EARN’s push to serve 1 million has already revealed a great deal about how we need to change if we are to create the change we want to see in the world. While stifling incrementalism has many dimensions, I see three ways to stop it:

  1. Stop trying to feel so good. I hate to be a buzz kill, but many of the most effective, efficient answers to our problems are not “high touch” and don’t feel warm and fuzzy. “Success” for funders and boards too often requires an unspoken “feel good” factor that limits the ability of change agents to challenge long-accepted norms to seek breakthrough success. We owe it to the people and missions we serve to use the best answers, not just the most emotionally attractive ones.
  2. Emulate software entrepreneurs. The social sector relies too heavily on technology to solve information gaps. Nonprofits and social ventures need to think like the greatest software entrepreneurs among us, who push to use technology much more strategically: to measurably alter behaviors, create new markets, and give needle-moving voice to people and communities without power.
  3. Break the mold of philanthropy, as we know it. Philanthropy, as a capital market, is simply not aligned to support real innovation. In fact, it usually weeds out revolutionary ideas to limit risking scarce resources. While this is understandable on some level, foundations and corporations will see very little innovation as long as they take so few risks.

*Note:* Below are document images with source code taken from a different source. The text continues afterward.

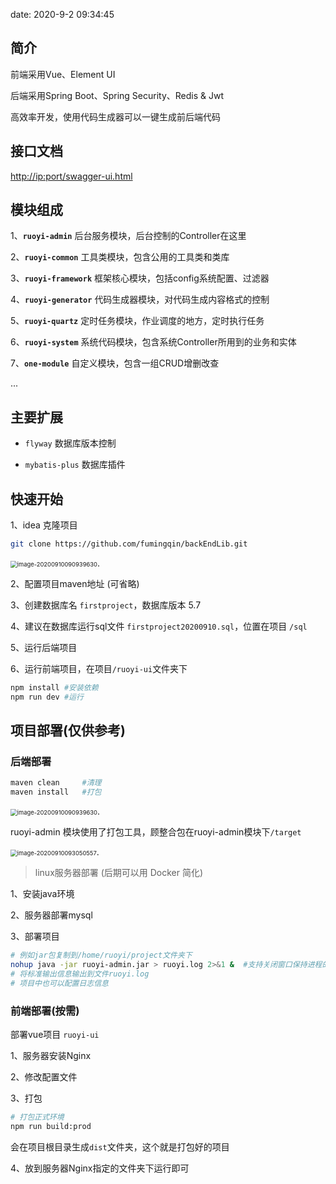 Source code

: date: 2020-9-2 09:34:45

## 简介

前端采用Vue、Element UI

后端采用Spring Boot、Spring Security、Redis & Jwt

高效率开发，使用代码生成器可以一键生成前后端代码

## 接口文档

[http://ip:port/swagger-ui.html](http://ip:port/swagger-ui.html)

## 模块组成

1、**`ruoyi-admin`** 后台服务模块，后台控制的Controller在这里

2、**`ruoyi-common`** 工具类模块，包含公用的工具类和类库

3、**`ruoyi-framework`** 框架核心模块，包括config系统配置、过滤器

4、**`ruoyi-generator`** 代码生成器模块，对代码生成内容格式的控制

5、**`ruoyi-quartz`** 定时任务模块，作业调度的地方，定时执行任务

6、**`ruoyi-system`** 系统代码模块，包含系统Controller所用到的业务和实体

7、**`one-module`**  自定义模块，包含一组CRUD增删改查

...

## 主要扩展

* `flyway` 数据库版本控制

* `mybatis-plus` 数据库插件

## 快速开始

1、idea 克隆项目

```bash
git clone https://github.com/fumingqin/backEndLib.git
```

<img src="https://gystudies.gitee.io/gystudies/2020/09/10/20200910_%E5%9B%BE%E7%89%87%E5%BA%93/image-20200910090911036.png" alt="image-20200910090939630" style="zoom: 67%;" />.

2、配置项目maven地址 (可省略)

3、创建数据库名 `firstproject`，数据库版本 5.7

4、建议在数据库运行sql文件 `firstproject20200910.sql`，位置在项目 `/sql` 

5、运行后端项目

6、运行前端项目，在项目`/ruoyi-ui`文件夹下

```bash
npm install #安装依赖
npm run dev	#运行
```

## 项目部署(仅供参考)

### 后端部署

```bash
maven clean		#清理
maven install	#打包
```

<img src="https://gystudies.gitee.io/gystudies/2020/09/10/20200910_%E5%9B%BE%E7%89%87%E5%BA%93/image-20200910092259974.png" alt="image-20200910090939630" style="zoom: 67%;" />.

ruoyi-admin 模块使用了打包工具，顾整合包在ruoyi-admin模块下`/target`

<img src="https://gystudies.gitee.io/gystudies/2020/09/10/20200910_%E5%9B%BE%E7%89%87%E5%BA%93/image-20200910093050557.png" alt="image-20200910093050557" style="zoom:67%;" />.

> linux服务器部署 (后期可以用 Docker 简化)

1、安装java环境

2、服务器部署mysql

3、部署项目

```bash
# 例如jar包复制到/home/ruoyi/project文件夹下
nohup java -jar ruoyi-admin.jar > ruoyi.log 2>&1 & 	#支持关闭窗口保持进程的运行
# 将标准输出信息输出到文件ruoyi.log
# 项目中也可以配置日志信息
```

### 前端部署(按需)

部署vue项目 `ruoyi-ui` 

1、服务器安装Nginx

2、修改配置文件

3、打包

```bash
# 打包正式环境
npm run build:prod
```

会在项目根目录生成`dist`文件夹，这个就是打包好的项目

4、放到服务器Nginx指定的文件夹下运行即可

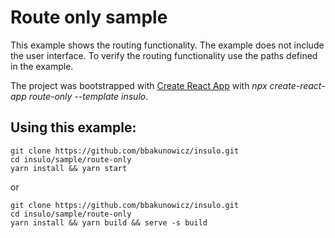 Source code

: # Route only sample

This example shows the routing functionality. The example does not include the user interface. To verify the routing functionality use the paths defined in the example.

The project was bootstrapped with [Create React App](https://github.com/facebook/create-react-app) with *npx create-react-app route-only --template insulo*.

## Using this example:
```
git clone https://github.com/bbakunowicz/insulo.git
cd insulo/sample/route-only
yarn install && yarn start
```
or
```
git clone https://github.com/bbakunowicz/insulo.git
cd insulo/sample/route-only
yarn install && yarn build && serve -s build
```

Instead of expecting breakthroughs through incremental change, funders must craft and govern a capital market that rewards merit and aligns form to function. The F.B. Heron Foundation is blazing exciting trails as they change in this direction. I hope others will learn from the shifts they’re making.

We will keep pushing the envelope at EARN, walking our talk of scale as we serve 1 million people in the next decade. I know we’ll take some lumps as we make the hard choices required to give life to this vision, but it is my hope that we’ll inspire many of you to also take bold, visionary risks. The world will be better for your courage.